DIY short extension for 4-wire O2 sensor

If you need to extend your 4-wire O2 sensor lead, to fit an exhaust manifold on a 1.8 NA or an NB which relocates the sensor further down the pipe then, well, I expect you’ll be supplied with some kind of extension kit for the sensor which lets you chop and crimp extra wire in to extend it. But if that doesn’t take your fancy and you would prefer a plug and play solution then I may have just the thing for you.

I recently made this for another member in a similar situation and he reports it fits neatly. This one has a free length of a foot, plus I allowed an extra inch on each end for termination.

So just in case it’s useful, here’s my shopping list of bits:

The plug and socket are the harder to find parts and they came from Auto-click.co.uk
Plug is this part 174259-2 (auto-click.co.uk)
Socket is this part 174257-2 (auto-click.co.uk)

One part I haven’t yet found is the little plastic clip which allows the socket to snap fit onto the bracket above the CAS on my Mk.1. I managed to salvage and reuse my original one. If anyone knows where these can be got hold of please chip in.

The wire I used was 1mm sq thin wall automotive wire from vehiclewiringproducts.co.uk which they sell by the metre. I happened to have the colours matching the car’s loom (Red/Blue, Black/Blue, Black./Yellow and Black) but if you’re not worried about colours nobody will see then two metres of cable in any colour will be enough for the job.

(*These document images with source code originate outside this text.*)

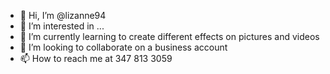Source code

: - 👋 Hi, I’m @lizanne94
- 👀 I’m interested in ...
- 🌱 I’m currently learning to create different effects on pictures and videos
- 💞️ I’m looking to collaborate on a business account 
- 📫 How to reach me at 347 813 3059

<!---
lizanne94/lizanne94 is a ✨ special ✨ repository because its `README.md` (this file) appears on your GitHub profile.
You can click the Preview link to take a look at your changes.
--->
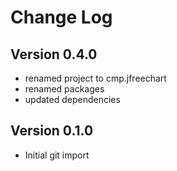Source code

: Change Log
==========

Version 0.4.0
-------------
* renamed project to cmp.jfreechart
* renamed packages
* updated dependencies

Version 0.1.0
-------------
* Initial git import
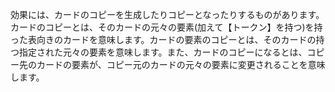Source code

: 効果には、カードのコピーを生成したりコピーとなったりするものがあります。カードのコピーとは、そのカードの元々の要素(加えて【トークン】を持つ)を持った表向きのカードを意味します。カードの要素のコピーとは、そのカードの持つ指定された元々の要素を意味します。また、カードのコピーになるとは、コピー先のカードの要素が、コピー元のカードの元々の要素に変更されることを意味します。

The heatproof sleeving is 5mm diameter silicone coated glass fibre sleeve. I just searched on Amazon and bought a metre. I’ve used similar sleeving before but not the silicone version and I must say it’s very easy to work with. Its rubbery nature means you can cut the sleeve to the exact length but pull it back out of the way while pinning the ends.

The only other thing you would need is some kind of crimp tool. The proper tool for these TE/AMP terminal pins can be a bit pricy. I happened to have a generic crimp tool which did an OK job with care. If you were really careful you might get a decent result with snipe nosed pliers but in that case I would be inclined to dab a very little solder on the crimp to make sure. In either case, my top tip from experience is don’t let the wire intrude further up the pin than the place it’s meant to be crimped because the space right in front of it is used for a plastic tab to snap into place as the pin is pushed into the connector shell. When you push the yellow plastic insert into the front of the plug and socket to finish assembly, tabs on those yellow parts push the tabs down, locking the pins in place. It’s a neat idea but won’t work if you’re clumsy with assembling the pins.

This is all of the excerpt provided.